Arthur: We are Neapolitan ice cream but all the flavours are punk, metal and hardcore. We take influence from all over the board. Jack is really into Springsteen type stuff, Hannah is a die-hard My Chem fan, Tommy likes The Eels, I listen to grime. We all listen to different stuff that influences us personally outside of heavy music.

How important do you feel lyrical content is these days?
Tommy: Lyrics don’t always have to be very deep, as long as they are portrayed with conviction it doesn’t really matter. At the same time though, if someones lyrical content is bland and not interesting it has the potential to ruin a whole song.

Over time music has been viewed and perceived differently from generation to generation, do you view music as a creative art form and do you channel this into your music to achieve the highest level of creative expression?
T&A: Well yeah Music IS a creative art form because you are literally creating something out of nothing no matter what it is. Music changes overtime but we’re not out here trying to write the next Cry Me A River or Kiss From a Rose or whatever, we’re just making music that we want to hear.

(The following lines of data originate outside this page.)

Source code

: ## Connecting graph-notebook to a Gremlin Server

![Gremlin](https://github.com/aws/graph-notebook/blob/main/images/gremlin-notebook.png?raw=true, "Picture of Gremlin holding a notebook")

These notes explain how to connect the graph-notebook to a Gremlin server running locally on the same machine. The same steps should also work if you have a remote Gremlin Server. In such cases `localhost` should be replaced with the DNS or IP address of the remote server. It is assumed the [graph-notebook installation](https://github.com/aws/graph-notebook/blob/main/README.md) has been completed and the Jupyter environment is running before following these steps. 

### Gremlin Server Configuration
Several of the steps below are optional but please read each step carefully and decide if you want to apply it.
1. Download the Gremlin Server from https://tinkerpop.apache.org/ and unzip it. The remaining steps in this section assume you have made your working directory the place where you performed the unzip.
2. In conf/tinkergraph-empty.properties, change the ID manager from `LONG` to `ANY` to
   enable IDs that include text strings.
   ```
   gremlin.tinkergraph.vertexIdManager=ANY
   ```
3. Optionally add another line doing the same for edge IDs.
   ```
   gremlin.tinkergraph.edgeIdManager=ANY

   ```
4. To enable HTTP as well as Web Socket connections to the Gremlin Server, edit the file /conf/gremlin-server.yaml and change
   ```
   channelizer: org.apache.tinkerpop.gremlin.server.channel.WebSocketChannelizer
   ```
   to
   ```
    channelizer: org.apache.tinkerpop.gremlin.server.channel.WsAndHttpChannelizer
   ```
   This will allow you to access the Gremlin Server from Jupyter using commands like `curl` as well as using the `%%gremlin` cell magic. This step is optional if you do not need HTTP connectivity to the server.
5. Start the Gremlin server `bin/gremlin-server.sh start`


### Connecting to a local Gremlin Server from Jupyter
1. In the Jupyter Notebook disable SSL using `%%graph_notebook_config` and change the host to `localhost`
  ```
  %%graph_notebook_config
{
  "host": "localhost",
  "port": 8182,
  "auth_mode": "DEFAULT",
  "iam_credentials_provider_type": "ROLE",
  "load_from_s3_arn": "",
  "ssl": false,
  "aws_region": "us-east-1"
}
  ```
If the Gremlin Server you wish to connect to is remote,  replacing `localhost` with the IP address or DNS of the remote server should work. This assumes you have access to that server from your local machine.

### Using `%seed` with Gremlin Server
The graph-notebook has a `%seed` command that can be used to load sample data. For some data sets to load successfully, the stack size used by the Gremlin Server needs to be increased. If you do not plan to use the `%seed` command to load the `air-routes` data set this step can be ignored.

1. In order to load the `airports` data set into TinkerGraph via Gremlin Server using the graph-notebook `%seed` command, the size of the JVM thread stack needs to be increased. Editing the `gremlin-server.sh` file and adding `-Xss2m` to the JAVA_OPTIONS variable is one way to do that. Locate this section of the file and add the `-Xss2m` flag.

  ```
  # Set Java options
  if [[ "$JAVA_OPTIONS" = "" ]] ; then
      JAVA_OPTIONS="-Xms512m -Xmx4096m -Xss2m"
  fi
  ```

Tell us about your new single “Beneath The Ground”?
Arthur: Just a fun little hardcore thing, something dancey and we’ve never put out anything electronic before. I’ve always messed around with it, so it’s cool to put some out there.

How was the writing and recording process for the song?
T&A: It was written in the same kitchen that “Grave” was written in. Rob at Ford Lane let us come down to record it there this year as the song has been a thing for a while. It was really fun, he did an amazing job for a short amount of time. Then we popped it over to Bob Cooper, who is a legend, for the mastering.

The UK Hardcore has been thriving so much over the past few years, what is about Negative Measure that makes your sound stand out from the completion?
T&A: It’s great that so many good bands are coming out right now. Hardcore isn’t really about competition, it’s about community and supporting the people who you think are sick and not trying to rival them. I don’t really know what makes us stand out, but we like it because we write music we would want to hear. We have a lot of pent up energy so that helps I guess.

Describe the lyrical content on “Beneath The Ground”
Tommy: It’s about getting in your own way and procrastinating to the point of it being damaging. Jack writes all of our lyrics, they’re usually about something along those lines although we try not to be too pessimistic and give them a bit of positivity. I think the gloom won on this one though.

Finally, are there any plans for new music this year and how do you plan to evolve as a band?
Tommy: Honestly, we don’t know! When this lockdown ends we will be able to give you an answer. Probably soon. Whenever soon is. We are just trying to accumulate as much material as possible and Arthur is making beats. Maybe they will pop up here and there.